§ ENTRIES SHOWN
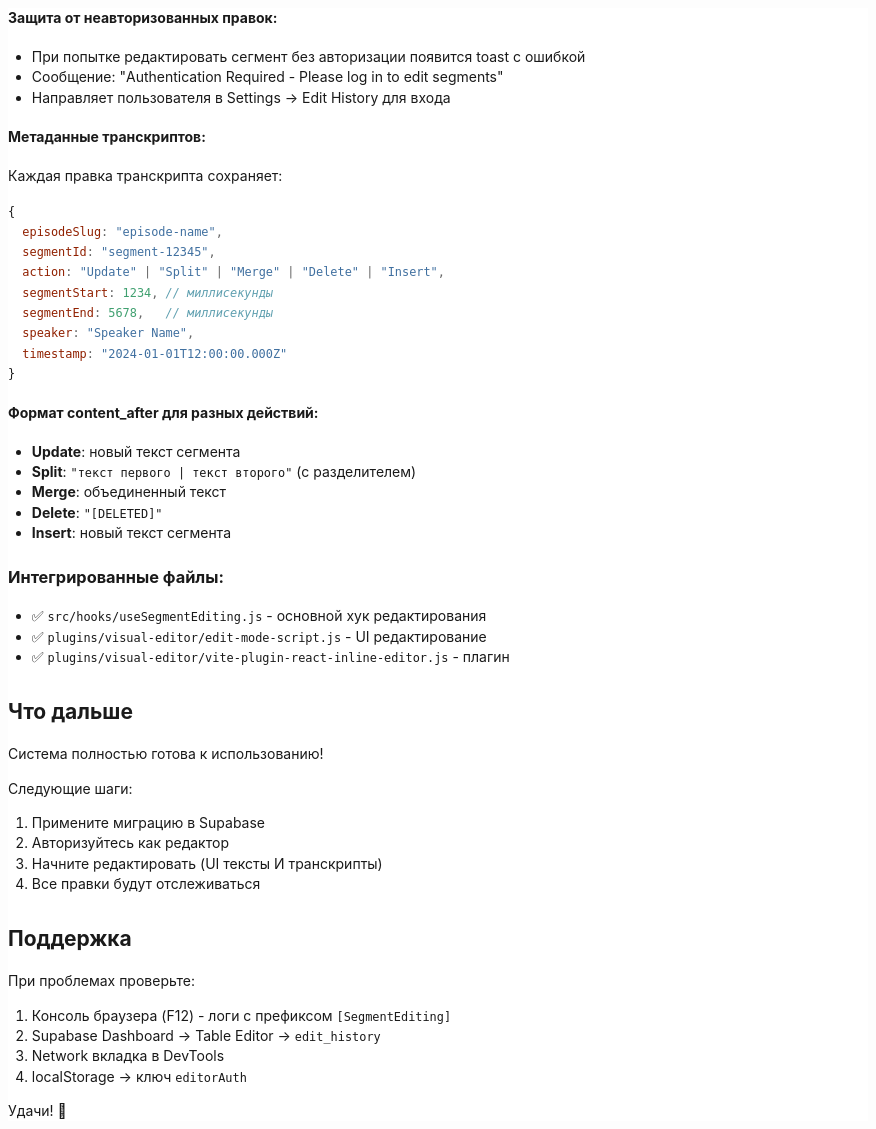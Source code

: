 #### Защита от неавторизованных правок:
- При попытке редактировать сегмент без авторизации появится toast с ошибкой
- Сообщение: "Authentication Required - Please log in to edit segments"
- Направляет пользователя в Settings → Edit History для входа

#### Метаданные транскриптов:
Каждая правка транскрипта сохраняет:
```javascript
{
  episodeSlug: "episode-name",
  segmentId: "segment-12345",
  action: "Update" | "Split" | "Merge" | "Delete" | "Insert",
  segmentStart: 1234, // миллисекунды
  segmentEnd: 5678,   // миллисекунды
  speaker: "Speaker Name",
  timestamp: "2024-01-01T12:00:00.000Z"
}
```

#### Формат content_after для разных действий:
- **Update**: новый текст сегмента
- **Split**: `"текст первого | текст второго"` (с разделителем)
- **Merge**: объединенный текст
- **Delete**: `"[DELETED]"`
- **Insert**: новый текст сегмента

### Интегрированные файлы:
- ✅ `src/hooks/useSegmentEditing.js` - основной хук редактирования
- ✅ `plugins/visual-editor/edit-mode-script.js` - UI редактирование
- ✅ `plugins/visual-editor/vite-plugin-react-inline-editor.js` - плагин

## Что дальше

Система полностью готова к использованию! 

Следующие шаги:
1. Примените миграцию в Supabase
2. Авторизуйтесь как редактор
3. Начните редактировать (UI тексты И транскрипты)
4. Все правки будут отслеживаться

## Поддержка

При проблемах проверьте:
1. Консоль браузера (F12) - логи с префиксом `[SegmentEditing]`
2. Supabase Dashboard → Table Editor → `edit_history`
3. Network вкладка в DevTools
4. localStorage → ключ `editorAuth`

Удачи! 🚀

§ WORK INSTRUCTION
Count the lines above that contain "plugins", and give only the number.

§ EXERCISE ANSWER
2